Hardin se incorporó lentamente y se frotó la rodilla fracturada.

—No sé qué decirle.

—No corre peligro en este puerto —le dijo Culling—. Puede quedarse todo el tiempo que le haga falta.

—Un sistema de actuación fuera de lo corriente.

—Aparentemente se trata de un francotirador.

—Salido de no se sabe dónde.

Las averiguaciones informales que había efectuado Donner en el MI 6, el Deuxiéme Bureau y la CÍA no le permitieron descubrir sobre el robo del Dragón nada que la Mossad no hubiera averiguado ya antes. El policía militar seguía inconsciente y los alemanes estaban siguiendo la pista de todos los médicos norteamericanos que habían entrado en su país en los últimos seis meses.

Donner no daba demasiado crédito a la teoría del tal médico; y, aun cuando el supuesto francotirador fuera médico, no habría pasado por los controles de inmigración. Pero la idea de que un desconocido se paseara por Europa con un arma antitanque le ponía muy nervioso, sobre todo porque los informadores de las otras agencias de espionaje no habían encontrado rastros de que el IRA provisional o el Ejército Rojo prepararan ninguna operación importante Ante lo cual, Israel aparecía como un blanco muy probable.

Aprovechó que le debían antiguos favores y repitió sus preguntas extraoficiales en niveles superiores. Recibió las mismas respuestas. No se había descubierto nada nuevo. Sólo una cosa. No era una novedad, pero un aguerrido agente de la MI 6, ya entrado en años —un hombre que había hecho lo imposible y había conseguido infiltrar a los terroristas judíos del Irgun antes de la Partición—, planteó una pregunta que había estado preocupando a Donner:

—¿Por qué no mató al soldado que le vendió el arma?

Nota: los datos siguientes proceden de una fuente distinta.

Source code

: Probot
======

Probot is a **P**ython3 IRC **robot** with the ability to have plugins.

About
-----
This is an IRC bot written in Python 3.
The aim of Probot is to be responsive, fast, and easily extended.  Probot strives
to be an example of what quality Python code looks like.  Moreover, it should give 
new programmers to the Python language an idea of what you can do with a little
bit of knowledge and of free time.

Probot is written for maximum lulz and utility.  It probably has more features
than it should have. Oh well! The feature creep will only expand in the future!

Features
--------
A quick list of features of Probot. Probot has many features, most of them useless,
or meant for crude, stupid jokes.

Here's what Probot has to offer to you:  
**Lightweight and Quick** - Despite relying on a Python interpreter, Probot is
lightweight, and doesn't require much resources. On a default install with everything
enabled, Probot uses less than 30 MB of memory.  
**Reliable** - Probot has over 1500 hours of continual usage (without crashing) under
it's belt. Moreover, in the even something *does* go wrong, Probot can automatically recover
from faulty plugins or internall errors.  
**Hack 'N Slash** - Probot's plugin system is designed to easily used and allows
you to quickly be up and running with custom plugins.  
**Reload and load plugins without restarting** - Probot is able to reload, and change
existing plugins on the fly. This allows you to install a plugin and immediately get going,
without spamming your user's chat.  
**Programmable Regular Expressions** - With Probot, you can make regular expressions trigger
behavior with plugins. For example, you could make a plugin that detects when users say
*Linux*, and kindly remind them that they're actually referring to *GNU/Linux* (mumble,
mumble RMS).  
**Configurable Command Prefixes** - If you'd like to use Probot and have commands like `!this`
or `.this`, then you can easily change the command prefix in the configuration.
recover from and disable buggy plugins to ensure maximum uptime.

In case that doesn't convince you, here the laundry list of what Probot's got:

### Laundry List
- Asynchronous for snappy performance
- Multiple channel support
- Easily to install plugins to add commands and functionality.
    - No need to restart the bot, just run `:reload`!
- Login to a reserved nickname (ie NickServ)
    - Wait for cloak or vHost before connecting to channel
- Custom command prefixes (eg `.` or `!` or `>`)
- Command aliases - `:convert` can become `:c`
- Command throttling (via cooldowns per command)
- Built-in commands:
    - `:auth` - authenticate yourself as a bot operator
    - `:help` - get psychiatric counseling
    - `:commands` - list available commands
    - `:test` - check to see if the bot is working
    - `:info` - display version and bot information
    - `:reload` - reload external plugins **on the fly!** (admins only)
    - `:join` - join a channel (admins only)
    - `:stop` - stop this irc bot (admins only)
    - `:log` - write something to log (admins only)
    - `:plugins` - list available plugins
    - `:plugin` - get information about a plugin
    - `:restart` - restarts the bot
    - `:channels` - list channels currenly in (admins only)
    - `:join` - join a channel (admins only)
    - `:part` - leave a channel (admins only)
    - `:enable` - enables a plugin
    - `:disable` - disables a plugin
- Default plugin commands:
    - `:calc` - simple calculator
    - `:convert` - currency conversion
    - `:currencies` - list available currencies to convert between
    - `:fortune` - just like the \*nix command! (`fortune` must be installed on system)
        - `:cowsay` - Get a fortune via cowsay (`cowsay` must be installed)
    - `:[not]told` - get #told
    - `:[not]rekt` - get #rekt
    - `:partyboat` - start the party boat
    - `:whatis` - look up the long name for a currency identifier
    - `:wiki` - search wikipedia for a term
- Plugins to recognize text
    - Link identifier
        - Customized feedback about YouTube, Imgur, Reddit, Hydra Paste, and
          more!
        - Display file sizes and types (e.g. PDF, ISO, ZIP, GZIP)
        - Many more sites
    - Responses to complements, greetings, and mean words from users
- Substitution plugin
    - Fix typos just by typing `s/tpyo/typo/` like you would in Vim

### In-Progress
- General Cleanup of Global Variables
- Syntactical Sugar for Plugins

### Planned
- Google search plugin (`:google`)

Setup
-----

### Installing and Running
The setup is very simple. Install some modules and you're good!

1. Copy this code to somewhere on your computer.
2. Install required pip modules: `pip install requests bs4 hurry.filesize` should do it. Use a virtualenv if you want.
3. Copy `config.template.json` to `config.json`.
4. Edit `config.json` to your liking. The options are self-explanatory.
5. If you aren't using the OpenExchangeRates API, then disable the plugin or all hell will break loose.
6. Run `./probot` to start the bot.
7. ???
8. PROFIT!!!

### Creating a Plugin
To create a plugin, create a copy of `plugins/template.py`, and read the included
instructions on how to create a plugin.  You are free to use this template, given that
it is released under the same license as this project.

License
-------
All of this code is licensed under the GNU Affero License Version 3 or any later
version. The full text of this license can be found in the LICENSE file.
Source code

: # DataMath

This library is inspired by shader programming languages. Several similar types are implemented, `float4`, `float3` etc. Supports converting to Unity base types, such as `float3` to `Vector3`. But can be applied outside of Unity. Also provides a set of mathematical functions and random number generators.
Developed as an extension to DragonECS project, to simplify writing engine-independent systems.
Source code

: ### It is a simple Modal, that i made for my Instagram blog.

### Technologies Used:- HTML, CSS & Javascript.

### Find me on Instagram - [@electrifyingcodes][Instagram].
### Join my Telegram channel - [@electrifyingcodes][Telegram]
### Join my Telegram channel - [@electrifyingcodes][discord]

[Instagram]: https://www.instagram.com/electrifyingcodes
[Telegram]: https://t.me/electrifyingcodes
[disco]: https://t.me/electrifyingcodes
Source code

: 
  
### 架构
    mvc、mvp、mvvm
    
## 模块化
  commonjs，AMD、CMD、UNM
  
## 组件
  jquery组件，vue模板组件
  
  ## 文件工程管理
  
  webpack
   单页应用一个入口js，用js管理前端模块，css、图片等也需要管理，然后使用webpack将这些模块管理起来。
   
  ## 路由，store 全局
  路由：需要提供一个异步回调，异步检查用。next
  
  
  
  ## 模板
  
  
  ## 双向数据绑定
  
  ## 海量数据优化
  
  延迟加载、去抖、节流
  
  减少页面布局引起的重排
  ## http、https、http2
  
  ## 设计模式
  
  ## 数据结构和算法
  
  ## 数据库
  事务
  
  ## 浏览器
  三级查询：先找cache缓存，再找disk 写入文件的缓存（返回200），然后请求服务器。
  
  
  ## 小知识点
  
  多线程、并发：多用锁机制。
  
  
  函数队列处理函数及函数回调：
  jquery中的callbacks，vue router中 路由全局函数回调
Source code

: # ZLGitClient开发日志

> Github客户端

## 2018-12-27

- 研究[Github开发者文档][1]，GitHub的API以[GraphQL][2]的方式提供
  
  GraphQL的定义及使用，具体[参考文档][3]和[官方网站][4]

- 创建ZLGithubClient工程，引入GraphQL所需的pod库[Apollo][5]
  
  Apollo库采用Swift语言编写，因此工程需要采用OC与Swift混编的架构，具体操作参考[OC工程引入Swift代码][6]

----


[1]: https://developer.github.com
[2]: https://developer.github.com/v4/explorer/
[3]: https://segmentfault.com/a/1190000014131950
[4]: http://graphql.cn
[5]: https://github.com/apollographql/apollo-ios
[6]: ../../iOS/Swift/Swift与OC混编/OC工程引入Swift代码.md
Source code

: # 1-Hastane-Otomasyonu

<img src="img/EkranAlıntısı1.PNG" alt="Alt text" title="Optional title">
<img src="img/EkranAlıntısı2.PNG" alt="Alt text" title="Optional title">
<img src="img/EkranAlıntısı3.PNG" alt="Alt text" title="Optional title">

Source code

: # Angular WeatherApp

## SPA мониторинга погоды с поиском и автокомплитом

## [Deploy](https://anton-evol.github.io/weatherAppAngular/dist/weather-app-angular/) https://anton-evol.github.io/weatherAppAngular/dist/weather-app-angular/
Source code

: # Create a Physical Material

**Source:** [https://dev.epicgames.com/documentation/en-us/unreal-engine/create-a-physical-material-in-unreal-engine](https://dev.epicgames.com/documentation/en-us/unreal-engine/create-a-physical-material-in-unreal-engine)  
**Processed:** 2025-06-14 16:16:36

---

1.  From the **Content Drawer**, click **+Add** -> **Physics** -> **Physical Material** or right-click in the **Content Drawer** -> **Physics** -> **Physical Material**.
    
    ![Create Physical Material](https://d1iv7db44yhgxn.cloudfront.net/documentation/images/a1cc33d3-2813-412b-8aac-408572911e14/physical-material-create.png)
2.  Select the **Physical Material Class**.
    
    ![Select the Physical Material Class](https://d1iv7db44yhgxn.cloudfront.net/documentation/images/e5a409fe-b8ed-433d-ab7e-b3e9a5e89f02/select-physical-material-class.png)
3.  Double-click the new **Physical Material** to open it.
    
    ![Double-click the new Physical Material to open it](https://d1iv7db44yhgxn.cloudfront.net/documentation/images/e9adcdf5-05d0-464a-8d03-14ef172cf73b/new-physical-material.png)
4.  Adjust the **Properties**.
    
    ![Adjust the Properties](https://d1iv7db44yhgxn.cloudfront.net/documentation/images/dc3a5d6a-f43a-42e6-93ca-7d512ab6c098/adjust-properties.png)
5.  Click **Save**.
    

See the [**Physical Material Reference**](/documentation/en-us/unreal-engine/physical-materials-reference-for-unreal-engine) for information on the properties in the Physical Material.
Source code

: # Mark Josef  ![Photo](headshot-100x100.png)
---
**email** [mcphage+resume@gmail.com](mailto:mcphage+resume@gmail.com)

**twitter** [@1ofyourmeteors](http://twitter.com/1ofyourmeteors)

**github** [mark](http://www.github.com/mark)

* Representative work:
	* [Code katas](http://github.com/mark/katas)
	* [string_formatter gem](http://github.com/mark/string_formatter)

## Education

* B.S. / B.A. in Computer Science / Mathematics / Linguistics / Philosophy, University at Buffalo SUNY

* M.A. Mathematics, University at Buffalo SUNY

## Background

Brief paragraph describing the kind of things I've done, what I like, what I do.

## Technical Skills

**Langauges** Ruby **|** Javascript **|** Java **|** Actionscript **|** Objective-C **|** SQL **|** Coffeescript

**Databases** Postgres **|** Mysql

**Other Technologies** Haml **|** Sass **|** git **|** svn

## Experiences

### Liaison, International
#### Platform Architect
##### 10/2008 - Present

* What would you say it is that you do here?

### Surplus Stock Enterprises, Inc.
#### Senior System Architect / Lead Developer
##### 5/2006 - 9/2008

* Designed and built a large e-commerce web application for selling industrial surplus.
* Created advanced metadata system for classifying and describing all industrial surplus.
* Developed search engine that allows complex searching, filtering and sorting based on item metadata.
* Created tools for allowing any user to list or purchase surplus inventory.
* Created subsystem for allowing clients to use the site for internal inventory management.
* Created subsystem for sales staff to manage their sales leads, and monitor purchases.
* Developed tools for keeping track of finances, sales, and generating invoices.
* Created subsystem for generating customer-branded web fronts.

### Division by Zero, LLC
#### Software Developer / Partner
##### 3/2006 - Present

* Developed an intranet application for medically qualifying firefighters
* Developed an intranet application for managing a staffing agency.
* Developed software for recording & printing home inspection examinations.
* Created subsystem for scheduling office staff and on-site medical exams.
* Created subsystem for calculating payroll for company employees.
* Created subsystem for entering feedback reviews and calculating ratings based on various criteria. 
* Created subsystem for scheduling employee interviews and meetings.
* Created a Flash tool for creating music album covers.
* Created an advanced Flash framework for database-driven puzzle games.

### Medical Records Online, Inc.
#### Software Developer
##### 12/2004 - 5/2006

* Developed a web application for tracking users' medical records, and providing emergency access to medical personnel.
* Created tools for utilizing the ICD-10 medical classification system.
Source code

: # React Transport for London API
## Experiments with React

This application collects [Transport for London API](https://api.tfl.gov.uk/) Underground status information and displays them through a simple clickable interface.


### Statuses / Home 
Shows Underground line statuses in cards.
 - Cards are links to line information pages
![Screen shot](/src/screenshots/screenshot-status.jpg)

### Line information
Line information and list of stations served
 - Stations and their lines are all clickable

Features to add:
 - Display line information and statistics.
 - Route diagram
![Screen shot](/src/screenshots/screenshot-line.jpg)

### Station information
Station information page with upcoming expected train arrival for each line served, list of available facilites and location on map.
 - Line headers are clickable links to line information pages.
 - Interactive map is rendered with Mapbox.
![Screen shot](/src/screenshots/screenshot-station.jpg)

Donner se paseaba por las calles de Londres intentando hacerse una imagen del hombre. Le hubiera gustado verle bajo una apariencia sencilla, como un asaltante de bancos o un atracador de carretera que planeaba detener a una camioneta blindada para el transporte de dinero; pero eso era soñar despierto. Un criminal, incluso un burdo aficionado, habría asesinado fríamente a fin de cubrir sus huellas. ¿Un idealista? Movió negativamente la cabeza. Ésos mataban con más facilidad que los profesionales.

Claro que él también era un idealista, se dijo rápidamente; pero uno no mataba a un hombre que podría volver a serle útil. Y si un hombre suponía un peligro, no debían iniciarse los tratos con él. Sus intentos de adivinar por qué aquel hombre no había matado al otro no le estaban llevando a ninguna parte. Necesitaba hechos, no suposiciones.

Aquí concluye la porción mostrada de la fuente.